“Earlwood Farm Presents…” is a series of events occurring throughout 2015 at Verge Gallery at Sydney Uni. The series links the environment and art with politics. Art is often imagined as a marketing tool for environmental science and used to communicate existing scientific data around climate change, biodiversity loss, rising sea levels and ocean acidification, to name a few of the challenges we face. But artists are actually best equipped to critique the world as it is and cultivate radical new visions for the world as we’d like it to be. The series of events will explore four different art forms–film, literature, dance and performance–and explore the ways they can help us think through the environmental crisis and reimagine the world.
ONE: Earlwood Farm Presents Fossil Fuelled Film – 18th April – 1-4pm (Screening), 4pm-5pm (Discussion)
An afternoon film screening and a discussion on fossil fuels, ideology and capitalism (with Dr Demelza Marlin and Dr Craig Johnson)
TWO: Earlwood Farm Presents Read before Burning – 15th August 11.00am-12.30pm
What have you read that has triggered a thought about climate change or some related issue, but might not be an obvious candidate for a Nature writing award? We will collect the stories shared at this event and bring them together in an online archive. If it goes well, we might do it again and make that archive bigger. Croissants and Coffee will be served.
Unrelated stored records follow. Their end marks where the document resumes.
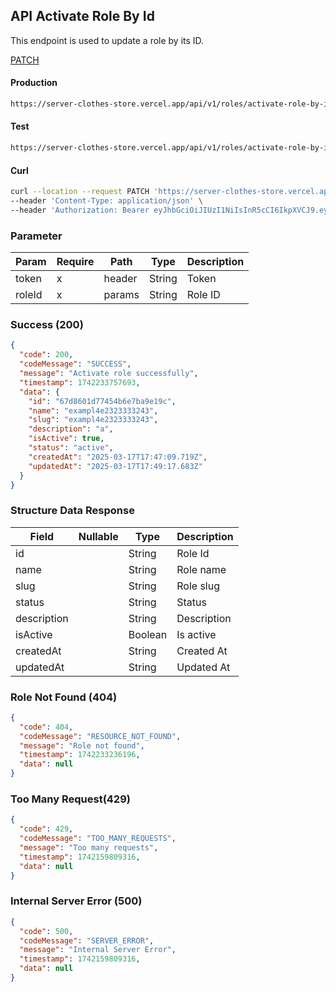 ## API Activate Role By Id

This endpoint is used to update a role by its ID.

[PATCH](#)

#### Production

```bash
https://server-clothes-store.vercel.app/api/v1/roles/activate-role-by-id/:roleId
```

#### Test

```bash
https://server-clothes-store.vercel.app/api/v1/roles/activate-role-by-id/:roleId
```

#### Curl

```bash
curl --location --request PATCH 'https://server-clothes-store.vercel.app/api/v1/roles/activate-role-by-id/67d7e61b5114396a4af8b95d' \
--header 'Content-Type: application/json' \
--header 'Authorization: Bearer eyJhbGciOiJIUzI1NiIsInR5cCI6IkpXVCJ9.eyJpZCI6IjY3ZDJhMzMyYzhhMjEzYjA1MDI4MzNjNiIsInR5cGUiOiJVc2VyIiwiaWF0IjoxNzQyMjAxMDU5LCJleHAiOjE3NDIyMDE5NTl9.gsqLAzSlJKDPU3D9gvKg_I42NJ3NhI2d5svf-MYywDo' \
```

### Parameter

| Param  | Require | Path   | Type   | Description |
| ------ | ------- | ------ | ------ | ----------- |
| token  | x       | header | String | Token       |
| roleId | x       | params | String | Role ID     |

### Success (200)

```json
{
  "code": 200,
  "codeMessage": "SUCCESS",
  "message": "Activate role successfully",
  "timestamp": 1742233757693,
  "data": {
    "id": "67d8601d77454b6e7ba9e19c",
    "name": "exampl4e2323333243",
    "slug": "exampl4e2323333243",
    "description": "a",
    "isActive": true,
    "status": "active",
    "createdAt": "2025-03-17T17:47:09.719Z",
    "updatedAt": "2025-03-17T17:49:17.683Z"
  }
}
```

### Structure Data Response

| Field       | Nullable | Type    | Description |
| ----------- | -------- | ------- | ----------- |
| id          |          | String  | Role Id     |
| name        |          | String  | Role name   |
| slug        |          | String  | Role slug   |
| status      |          | String  | Status      |
| description |          | String  | Description |
| isActive    |          | Boolean | Is active   |
| createdAt   |          | String  | Created At  |
| updatedAt   |          | String  | Updated At  |

### Role Not Found (404)

```json
{
  "code": 404,
  "codeMessage": "RESOURCE_NOT_FOUND",
  "message": "Role not found",
  "timestamp": 1742233236196,
  "data": null
}
```

### Too Many Request(429)

```json
{
  "code": 429,
  "codeMessage": "TOO_MANY_REQUESTS",
  "message": "Too many requests",
  "timestamp": 1742159809316,
  "data": null
}
```

### Internal Server Error (500)

```json
{
  "code": 500,
  "codeMessage": "SERVER_ERROR",
  "message": "Internal Server Error",
  "timestamp": 1742159809316,
  "data": null
}
```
THREE: Earlwood Farm Presents the Christmas Climate Change Variety Hour – 12th December, 7.30pm for Sunset Start
What happens to all our Christmassy fantasies when Santa’s workshop melts into the Arctic Ocean? In order to do anything about Climate Change, someone has to question current Christmas traditions and we think we need more than Christmas ornaments made locally out of recycled milk bottles to do so. But also maybe we still want good food and holidays?
FOUR: Earlwood Farm Presents Dance the Commons – TBA, 2016
Barbara Ehrenreich argues that “there has been a growing carnivalization of protest demonstrations … They put on masks or paint their faces; they bring drums … and sometimes dance through the streets.” This event will celebrate the links between dance and collective action in an afternoon of folk dancing and orange juice.